Proxy War

by flibbertygigget



Category: Star Wars - All Media Types, Star Wars Prequel Trilogy, Star Wars: Rebellion Era - All Media Types
Genre: Depression, F/M, Inspired by the recent Rebels episodes with Obi-Wan and Maul and shit, Masturbation, Pining, Post-Revenge of the Sith, Two broken people trying to put each other back together
Language: English
Status: Completed
Published: 2016-12-20
Updated: 2016-12-20
Packaged: 2018-09-09 23:02:03
Rating: Teen And Up Audiences
Warnings: No Archive Warnings Apply
Chapters: 1
Words: 2,192
Publisher: archiveofourown.org
Story URL: https://archiveofourown.org/works/8916493
Author URL: https://archiveofourown.org/users/flibbertygigget/pseuds/flibbertygigget
Summary: Ventress and Kenobi try to put themselves back together again as the galaxy is plunged into Darkness.





	

Sometimes, in the dark lonely bowels of her ship, caught in the dreamy depths of hyperspace, Ventress remembers him.

Kenobi. His voice, coaxing her away from Dooku like she was some scared animal. His light, bright and pure and so so fragile. His saber, how it felt when they were pressed so close that it burned her skin. Her hands would wander over the remembered patches, not scarred like so much of her but not the same either.
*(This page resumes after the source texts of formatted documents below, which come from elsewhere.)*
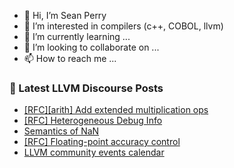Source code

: - 👋 Hi, I’m Sean Perry
- 👀 I’m interested in compilers (c++, COBOL, llvm)
- 🌱 I’m currently learning ...
- 💞️ I’m looking to collaborate on ...
- 📫 How to reach me ...

<!---
s66perry/s66perry is a ✨ special ✨ repository because its `README.md` (this file) appears on your GitHub profile.
You can click the Preview link to take a look at your changes.
--->
### 📕 Latest LLVM Discourse Posts

<!-- DISCOURSE-LLVM:START -->
- [[RFC][arith] Add extended multiplication ops](https://discourse.llvm.org/t/rfc-arith-add-extended-multiplication-ops/66869#post_2)
- [[RFC] Heterogeneous Debug Info](https://discourse.llvm.org/t/rfc-heterogeneous-debug-info/66872#post_1)
- [Semantics of NaN](https://discourse.llvm.org/t/semantics-of-nan/66729?page=2#post_34)
- [[RFC] Floating-point accuracy control](https://discourse.llvm.org/t/rfc-floating-point-accuracy-control/66018?page=2#post_28)
- [LLVM community events calendar](https://discourse.llvm.org/t/llvm-community-events-calendar/63237#post_13)
<!-- DISCOURSE-LLVM:END -->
In the silence of her ship she made love to him.

There were many ways she imagined it. Perhaps, at long last, he would defeat her and, instead of killing her, he would demand some boon for his victory and take her then and there. Perhaps he would find her, hunt her down as she did, and torture her in the one way that she could never bring herself to touch him. Or perhaps - and this was the greatest secret of all, the one fantasy that she had no right to - perhaps, when he found her, he would again try to bring her to the light. Perhaps she would listen, and on their way back to home, they would make love.

She didn't imagine that last so very often.

For the most part, she stayed on her ship. She left only to obtain food and fuel and parts, and of course to take the occasional job. It was on one of those jobs that she heard the news that shocked her to her core.

Darth Maul was alive, and he was searching for Obi-Wan Kenobi.

* * *

Tatooine had never been her favorite planet. Oh, it was good enough for the occasional job, but she never imagined actually _living_ on it. But Kenobi had apparently decided that the planet was fit to be his home - or perhaps, his place of exile.

Exile. Like her ship, his Tatooine was an in-between place, moored neither in the past (past, blood and pain and betrayal) nor in the possibility of the future (future, uncertain, a place she dared not look towards). Was his exile out of necessity, on the run from the Empire, or, like her, was he making his own penance in the absence of any other?

When she found him, he was burdened.

He looked terrified to see her, weaponless and defenseless though she was. He seemed to have aged twice as fast as she had, his hair nearly completely white and his face lined, weatherbeaten. Still, she thought that he could easily make her surrender.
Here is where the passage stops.